## Task description
Each line of the listing that includes the string "image" is to be identified and copied.

## Dataset content
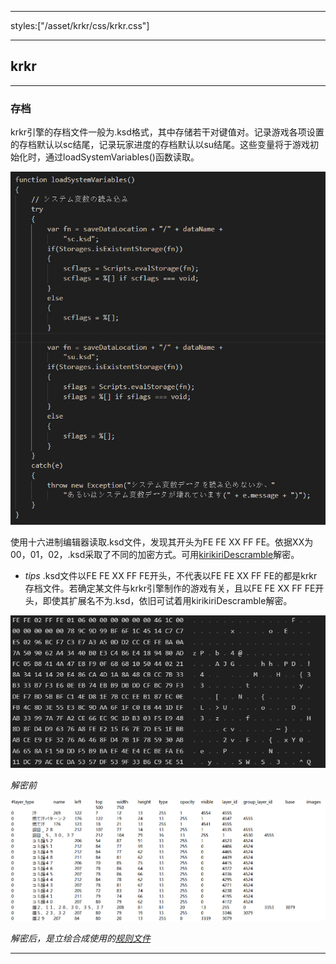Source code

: 
---

styles:["/asset/krkr/css/krkr.css"]

---
## krkr

---

### 存档

krkr引擎的存档文件一般为.ksd格式，其中存储若干对键值对。记录游戏各项设置的存档默认以sc结尾，记录玩家进度的存档默认以su结尾。这些变量将于游戏初始化时，通过loadSystemVariables()函数读取。

![image](/asset/krkr/loadSystemVariables.jpg)

使用十六进制编辑器读取.ksd文件，发现其开头为FE FE XX FF FE。依据XX为00，01，02，.ksd采取了不同的加密方式。可用[kirikiriDescramble](/工具/KirikiriDescrambler.md)解密。
  
  + *tips*
  .ksd文件以FE FE XX FF FE开头，不代表以FE FE XX FF FE的都是krkr存档文件。若确定某文件与krkr引擎制作的游戏有关，且以FE FE XX FF FE开头，即使其扩展名不为.ksd，依旧可试着用kirikiriDescramble解密。  

  ![image](/asset/krkr/解密前.png)

  *解密前*

  ![image](/asset/krkr/解密后.png)

  *解密后，是立绘合成使用的[规则文件](/概念/规则文件.md)*

---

## Finished task
![image](/asset/krkr/loadSystemVariables.jpg)
  ![image](/asset/krkr/解密前.png)
  ![image](/asset/krkr/解密后.png)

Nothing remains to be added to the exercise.